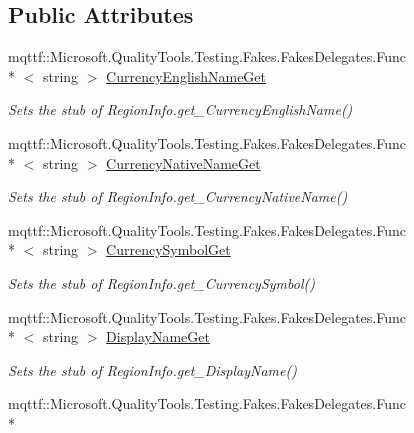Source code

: \subsection*{Public Attributes}
\begin{DoxyCompactItemize}
\item 
mqttf\-::\-Microsoft.\-Quality\-Tools.\-Testing.\-Fakes.\-Fakes\-Delegates.\-Func\\*
$<$ string $>$ \hyperlink{class_system_1_1_globalization_1_1_fakes_1_1_stub_region_info_a936a45d74fbc2a2ae27f3d664974e441}{Currency\-English\-Name\-Get}
\begin{DoxyCompactList}\small\item\em Sets the stub of Region\-Info.\-get\-\_\-\-Currency\-English\-Name()\end{DoxyCompactList}\item 
mqttf\-::\-Microsoft.\-Quality\-Tools.\-Testing.\-Fakes.\-Fakes\-Delegates.\-Func\\*
$<$ string $>$ \hyperlink{class_system_1_1_globalization_1_1_fakes_1_1_stub_region_info_a19e56070e4a3c5fe1eeb3fd7a34a24f9}{Currency\-Native\-Name\-Get}
\begin{DoxyCompactList}\small\item\em Sets the stub of Region\-Info.\-get\-\_\-\-Currency\-Native\-Name()\end{DoxyCompactList}\item 
mqttf\-::\-Microsoft.\-Quality\-Tools.\-Testing.\-Fakes.\-Fakes\-Delegates.\-Func\\*
$<$ string $>$ \hyperlink{class_system_1_1_globalization_1_1_fakes_1_1_stub_region_info_aec277298a0c9dd139a9b77e2b1cd60ef}{Currency\-Symbol\-Get}
\begin{DoxyCompactList}\small\item\em Sets the stub of Region\-Info.\-get\-\_\-\-Currency\-Symbol()\end{DoxyCompactList}\item 
mqttf\-::\-Microsoft.\-Quality\-Tools.\-Testing.\-Fakes.\-Fakes\-Delegates.\-Func\\*
$<$ string $>$ \hyperlink{class_system_1_1_globalization_1_1_fakes_1_1_stub_region_info_a390c36a4c1324f08f226521401fcaa7d}{Display\-Name\-Get}
\begin{DoxyCompactList}\small\item\em Sets the stub of Region\-Info.\-get\-\_\-\-Display\-Name()\end{DoxyCompactList}\item 
mqttf\-::\-Microsoft.\-Quality\-Tools.\-Testing.\-Fakes.\-Fakes\-Delegates.\-Func\\*

\end{DoxyCompactItemize}
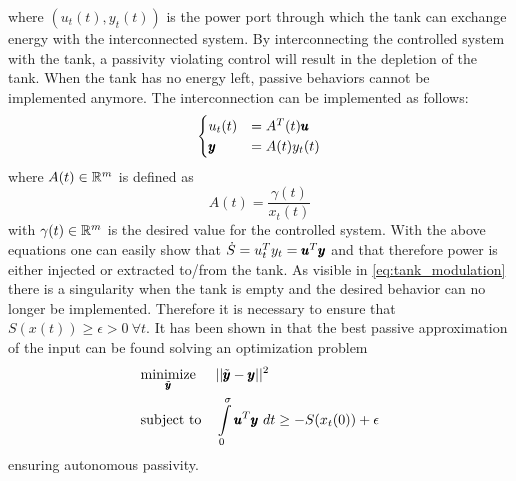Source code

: where $(u_t(t), y_t(t))$ is the power port through which the tank can exchange energy with the interconnected system. By interconnecting the controlled system with the tank, a passivity violating control will result in the depletion of the tank. When the tank has no energy left, passive behaviors cannot be implemented anymore. The interconnection can be implemented as follows:
\begin{equation}
\begin{cases}
    u_t(t) &= A^T(t) \pmb{u} \\
    \pmb{y} &= A(t) y_t(t)
\end{cases}
\end{equation}
where $A(t) \in \mathbb{R}^{m}$ is defined as
\begin{equation} \label{eq:tank_modulation}
    A(t) = \frac{\gamma(t)}{x_t(t)}
\end{equation}
with $\gamma(t) \in \mathbb{R}^{m}$ is the desired value for the controlled system. With the above equations one can easily show that $\dot{S} = u_t^T y_t = \pmb{u}^T \pmb{y}$ and that therefore power is either injected or extracted to/from the tank. As visible in \eqn \ref{eq:tank_modulation} there is a singularity when the tank is empty and the desired behavior can no longer be implemented. Therefore it is necessary to ensure that $S(x(t)) \geq \epsilon > 0 \ \forall t$.  It has been shown in \cite{secchi2019energy} that the best passive approximation of the input can be found solving an optimization problem 
\begin{equation}
\begin{aligned}
    & \underset{\tilde{\pmb{y}}}{\text{minimize}} 
    & & ||\tilde{\pmb{y}} - \pmb{y}||^2 \\
    & \text{subject to} 
    & & \int\limits_{0}^{\sigma} \pmb{u}^T \pmb{y}\ dt \geq -S(x_t(0)) + \epsilon 
\end{aligned}
\end{equation}
ensuring autonomous passivity.  
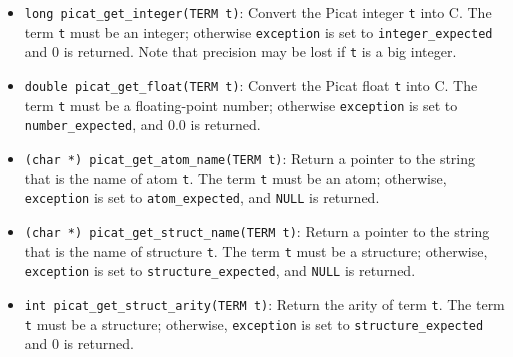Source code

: \begin{itemize}
\item \texttt{long picat\_get\_integer(TERM t)}: Convert the Picat integer \texttt{t} into C. The term \texttt{t} must be an integer; otherwise \texttt{exception} is set to \texttt{integer\_expected} and 0 is returned. Note that precision may be lost if \texttt{t} is a big integer.

\item \texttt{double picat\_get\_float(TERM t)}: Convert the Picat float \texttt{t} into C. The term \texttt{t} must be a floating-point number; otherwise \texttt{exception} is set to \texttt{number\_expected}, and 0.0 is returned. 

\item \texttt{(char *) picat\_get\_atom\_name(TERM t)}: Return a pointer to the string that is the name of atom \texttt{t}. The term \texttt{t} must be an atom; otherwise, \texttt{exception} is set to \texttt{atom\_expected}, and \texttt{NULL} is returned. 

\item \texttt{(char *) picat\_get\_struct\_name(TERM t)}: Return a pointer to the string that is the name of structure \texttt{t}. The term \texttt{t} must be a structure; otherwise, \texttt{exception} is set to \texttt{structure\_expected}, and \texttt{NULL} is returned. 

\item \texttt{int picat\_get\_struct\_arity(TERM t)}: Return the arity of term \texttt{t}.  The term \texttt{t} must be a structure; otherwise, \texttt{exception} is set to \texttt{structure\_expected} and 0 is returned.
\end{itemize}

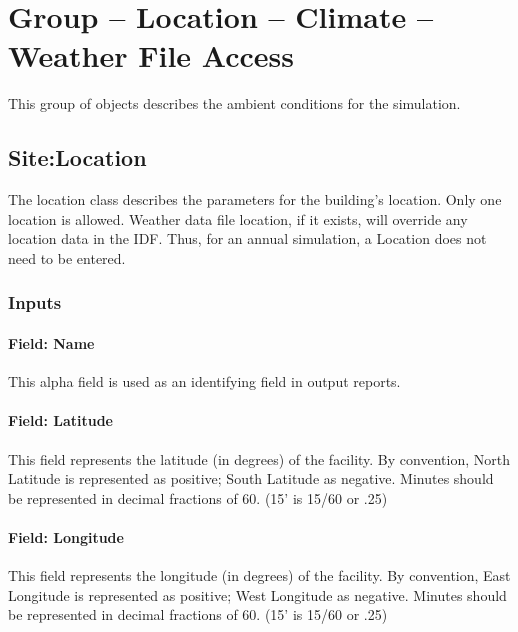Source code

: \section{Group -- Location -- Climate -- Weather File Access}\label{group-location-climate-weather-file-access}

This group of objects describes the ambient conditions for the simulation.

\subsection{Site:Location}\label{sitelocation}

The location class describes the parameters for the building's location. Only one location is allowed. Weather data file location, if it exists, will override any location data in the IDF. Thus, for an annual simulation, a Location does not need to be entered.

\subsubsection{Inputs}\label{inputs-026}

\paragraph{Field: Name}\label{field-name-025}

This alpha field is used as an identifying field in output reports.

\paragraph{Field: Latitude}\label{field-latitude}

This field represents the latitude (in degrees) of the facility. By convention, North Latitude is represented as positive; South Latitude as negative. Minutes should be represented in decimal fractions of 60. (15' is 15/60 or .25)

\paragraph{Field: Longitude}\label{field-longitude}

This field represents the longitude (in degrees) of the facility. By convention, East Longitude is represented as positive; West Longitude as negative. Minutes should be represented in decimal fractions of 60. (15' is 15/60 or .25)

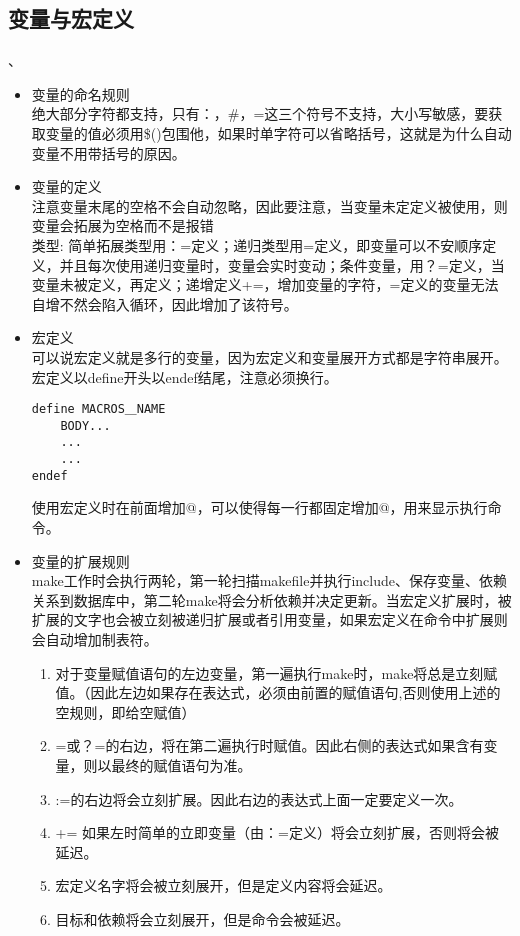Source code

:   \subsection{变量与宏定义} 、
	\begin{itemize}
		\item 变量的命名规则\\
		绝大部分字符都支持，只有：，\#，=这三个符号不支持，大小写敏感，要获取变量的值必须用\$()包围他，如果时单字符可以省略括号，这就是为什么自动变量不用带括号的原因。
		\item 变量的定义\\
		注意变量末尾的空格不会自动忽略，因此要注意，当变量未定定义被使用，则变量会拓展为空格而不是报错\\
		类型: 简单拓展类型用：=定义；递归类型用=定义，即变量可以不安顺序定义，并且每次使用递归变量时，变量会实时变动；条件变量，用？=定义，当变量未被定义，再定义；递增定义+=，增加变量的字符，=定义的变量无法自增不然会陷入循环，因此增加了该符号。
		\item 宏定义\\
		可以说宏定义就是多行的变量，因为宏定义和变量展开方式都是字符串展开。宏定义以define开头以endef结尾，注意必须换行。
\begin{lstlisting}
define MACROS＿NAME
	BODY...
	...
	...
endef
\end{lstlisting}
		使用宏定义时在前面增加@，可以使得每一行都固定增加@，用来显示执行命令。
	 \item 变量的扩展规则\\
	 	make工作时会执行两轮，第一轮扫描makefile并执行include、保存变量、依赖关系到数据库中，第二轮make将会分析依赖并决定更新。当宏定义扩展时，被扩展的文字也会被立刻被递归扩展或者引用变量，如果宏定义在命令中扩展则会自动增加制表符。
	 	\begin{enumerate}
	 		\item 对于变量赋值语句的左边变量，第一遍执行make时，make将总是立刻赋值。（因此左边如果存在表达式，必须由前置的赋值语句,否则使用上述的空规则，即给空赋值）
	 		\item =或？=的右边，将在第二遍执行时赋值。因此右侧的表达式如果含有变量，则以最终的赋值语句为准。
	 		\item :=的右边将会立刻扩展。因此右边的表达式上面一定要定义一次。
	 		\item += 如果左时简单的立即变量（由：=定义）将会立刻扩展，否则将会被延迟。
	 		\item 宏定义名字将会被立刻展开，但是定义内容将会延迟。
	 		\item 目标和依赖将会立刻展开，但是命令会被延迟。
	 	\end{enumerate}

\end{itemize}
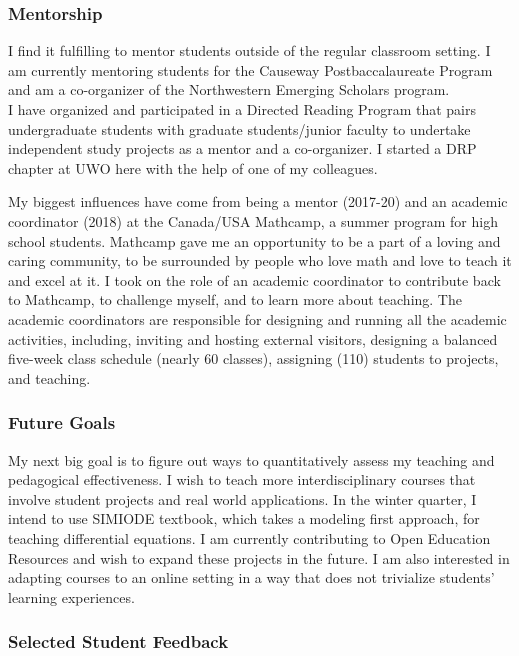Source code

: \documentclass[
]{report}
\begin{document}
\hypertarget{mentorship}{%
\subsubsection*{Mentorship}\label{mentorship}}

I find it fulfilling to mentor students outside of the regular classroom setting.
I am currently mentoring students for the Causeway Postbaccalaureate Program and am a co-organizer of the Northwestern Emerging Scholars program.\\
I have organized and participated in a Directed Reading Program that pairs undergraduate students with graduate students/junior faculty to undertake independent study projects as a mentor and a co-organizer.
I started a DRP chapter at UWO here with the help of one of my colleagues.

My biggest influences have come from being a mentor (2017-20) and an academic coordinator
(2018) at the Canada/USA Mathcamp, a summer program for high school students.
Mathcamp gave me an opportunity to be a part of a loving and caring community, to be surrounded by people who love math and love to teach it and excel at it.
I took on the role of an academic coordinator to contribute back to Mathcamp, to challenge myself, and to learn more about teaching.
The academic coordinators are responsible for designing and running all the academic activities, including, inviting and hosting external visitors, designing a balanced five-week class schedule (nearly 60 classes), assigning (110) students to projects, and teaching.

\hypertarget{future-goals}{%
\subsubsection*{Future Goals}\label{future-goals}}

My next big goal is to figure out ways to quantitatively assess my teaching and pedagogical effectiveness.
I wish to teach more interdisciplinary courses that involve student projects and real world applications.
In the winter quarter, I intend to use SIMIODE textbook, which takes a modeling first approach, for teaching differential equations.
I am currently contributing to Open Education Resources and wish to expand these projects in the future.
I am also interested in adapting courses to an online setting in a way that does not trivialize students' learning experiences.

\hypertarget{selected-student-feedback}{%
\subsubsection*{Selected Student Feedback}\label{selected-student-feedback}}
\end{document}
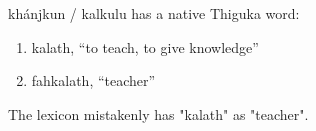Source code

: \documentclass{thiguka}
\begin{document}
khánjkun / kalkulu has a native Thiguka word:

\begin{enumerate}
    \item kalath, ``to teach, to give knowledge''
    \item fahkalath, ``teacher''
\end{enumerate}
  
The lexicon mistakenly has "kalath" as "teacher".
\end{document}
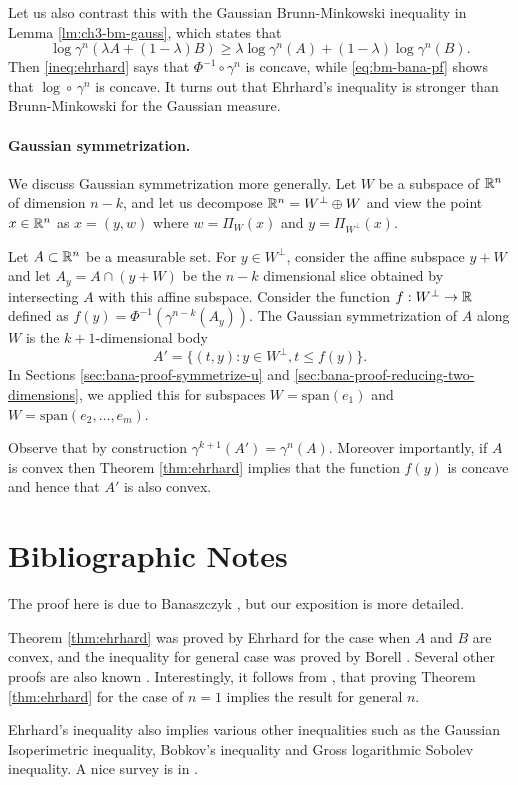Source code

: Let us also contrast this with the Gaussian Brunn-Minkowski inequality in Lemma \ref{lm:ch3-bm-gauss}, which states that 
\begin{equation}
    \label{eq:bm-bana-pf}\log \gamma^n(\lambda A+ (1-\lambda)B) \geq \lambda \log \gamma^n(A) + (1-\lambda) \log \gamma^n(B).
\end{equation}
Then \eqref{ineq:ehrhard} says that $\Phi^{-1} \circ \gamma^n$ is concave, while \eqref{eq:bm-bana-pf} shows that $\log \circ \,\gamma^n $ is concave.
It turns out that Ehrhard's inequality is stronger than Brunn-Minkowski for the Gaussian measure.


\paragraph{Gaussian symmetrization.}
We discuss Gaussian symmetrization more generally. Let $W$ be a subspace of $\R^n$ of dimension $n-k$, and let us decompose $\R^n = W^\perp \oplus W$ and view the point $x \in \R^n$ as $x = (y,w)$ where $ w= \Pi_W(x) $ and $y=\Pi_{W^\perp}(x)$.

Let $A \subset \R^n$ be a measurable set.
For $y \in {W}^\perp$,  consider the affine subspace $y + W$ and let $A_y = A \cap (y+W)$
be the $n-k$ dimensional slice obtained by intersecting $A$ with this affine subspace.
Consider the function $f:W^\perp \rightarrow \R$ defined as $f(y) = \Phi^{-1}(\gamma^{n-k}(A_y))$.
The Gaussian symmetrization of $A$ along $W$ is the $k+1$-dimensional body  
\[ A' =  \{(t,y): y \in W^{\perp}, t \leq f(y)\}.\] 
In Sections \ref{sec:bana-proof-symmetrize-u} and \ref{sec:bana-proof-reducing-two-dimensions}, we applied this for subspaces $W = \text{span}(e_1)$ and $W = \text{span}(e_2,\ldots,e_{m})$.

Observe that by construction $\gamma^{k+1}(A') = \gamma^n(A)$.
Moreover importantly, if $A$ is convex then Theorem \ref{thm:ehrhard} implies that the function $f(y)$ is concave and hence that $A'$ is also convex.

\section{Bibliographic Notes}
The proof here is due to Banaszczyk \cite{Bana98}, but our exposition is more detailed.

Theorem \ref{thm:ehrhard} was proved by
Ehrhard \cite{Ehrhard1983} for the case when $A$ and $B$ are convex, and the inequality for general case was proved by Borell \cite{BORELL2003}.
Several other proofs are also known \cite{handel2018, neeman20}.
Interestingly, it follows from \cite{Ehrhard1983},  that proving Theorem \ref{thm:ehrhard} for the case of $n=1$ implies the result for general $n$.

Ehrhard's inequality also implies various other inequalities such as  the Gaussian Isoperimetric inequality, Bobkov's inequality and Gross logarithmic Sobolev inequality. A nice survey is in \cite{Latala-icm02}.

·····

### Exercise:
For the word "where", say how many lines of the listing contain it; give the number alone.

### Response:
3